A visit to the Information and Culture Ministry, important because it controls television and radio, does not increase confidence in the authority of the new constitutional government. The Minister is Herve Dennis, a distinguished playwright, who has chosen this moment to produce a play in France. Given that the two soldiers armed with sub-machine guns, who loll in the chairs at the main door of his ministry, answer to Gen Cedras, his discretion is understandable.

Government employees certainly know who is in charge. A secretary in the entrance lobby of the ministry, asked what she thought of Aristide, looked frightened and closed the door, before placing her hand over her heart and saying: 'What we really think of Aristide we must keep here because if we speak . . .' She then performed a little pantomime, slapping her face and kicking out, to show she would be beaten.

Evans Paul, the mayor of Port- au-Prince, elected before the coup, did try to take back his office in City Hall. Ignoring broadcast warnings that he would be turned into tassot - a fried meat dish - he tried to resume his duties. The result was that what the police described as 'disgruntled government employees' but what were probably police out of uniform, opened fire on his supporters, killing four and wounding 20.

'One day soon I will return,' says Mayor Paul, as he sits in a small office elsewhere in Port-au- Prince, his desk bare apart from a plaque expressing solidarity from Liverpool council. He says he is not in hiding, but sleeps in a different house every night.

Mr Paul says the military government has run out of money, and this is confirmed by diplomats. Two frightened government employees complained they had not been paid in two months. Pro- Aristide forces took over the Finance Ministry and found it looted. Last Friday they took over the general accounting office by breaking in the door with a battering ram, because the official put in charge by the military government had disappeared with the key.

The problem is that civilian ministries have never had much power in Haiti. The 8,000 soldiers and police, united in one body, have a monopoly of armed force and there is little sign of them giving it up. They are supported by a network of so-called attaches, or gunmen, who operate like the Sicilian Mafia, living on the fruits of petty extortion such as small bribes from taxi drivers or the peasants selling chickens in the market.

Five million out of 6 million Haitians still live outside the capital and here the army and police are in complete control. In the town of St Marc on the coast north of the capital, people cannot afford to make enemies with the local security men.

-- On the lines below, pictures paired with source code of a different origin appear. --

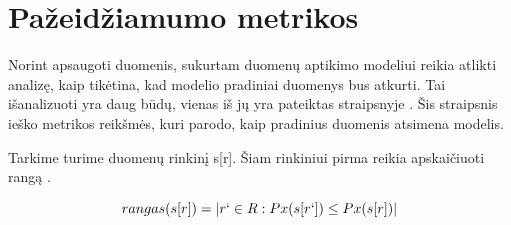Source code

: \documentclass{VUMIFInfBakalaurinis}
\begin{document}




	




















\section{Pažeidžiamumo metrikos}

\par Norint apsaugoti duomenis, sukurtam duomenų aptikimo modeliui reikia atlikti analizę, kaip tikėtina, kad modelio pradiniai duomenys bus atkurti. Tai išanalizuoti yra daug būdų, vienas iš jų yra pateiktas straipsnyje \cite{9}.
 Šis straipsnis ieško metrikos reikšmės, kuri parodo, kaip pradinius duomenis atsimena modelis.
\par Tarkime turime duomenų rinkinį s[r]. Šiam rinkiniui pirma reikia apskaičiuoti rangą \cite{8}.

\begin{equation}
rangas(s[r]) = | {r` \in R : Px(s[r`]) \leq Px(s[r])} |
\label{eq:Lygtis 1.}
\end{equation}
\end{document}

When Lyonel Addee, a businessman from the town, was found on a beach 10 days ago, apparently beaten to death, his family and the local police agreed it was a clear case of suicide and quickly buried him.

The Governor's Island agreement says the army and police are to be split in two and soldiers will no longer be involved in local security. The police will be retrained, assisted by Canadian Mounties and French gendarmes. Officers with the worst reputations for killing and torture will theoretically be sent where they can do no damage.

Power in Haiti will be divided long after Fr Aristide returns. He has international and popular support but little organisation and no guns. The army and police - supported by the death squads - are not going to go out of business whatever the new constitutional arrangements. But President Aristide remains massively popular, with the reputation of a Messiah, and will not easily be marginalised. Once he is back, said a supporter, it will be 'like keeping a big tiger in a paper bag'.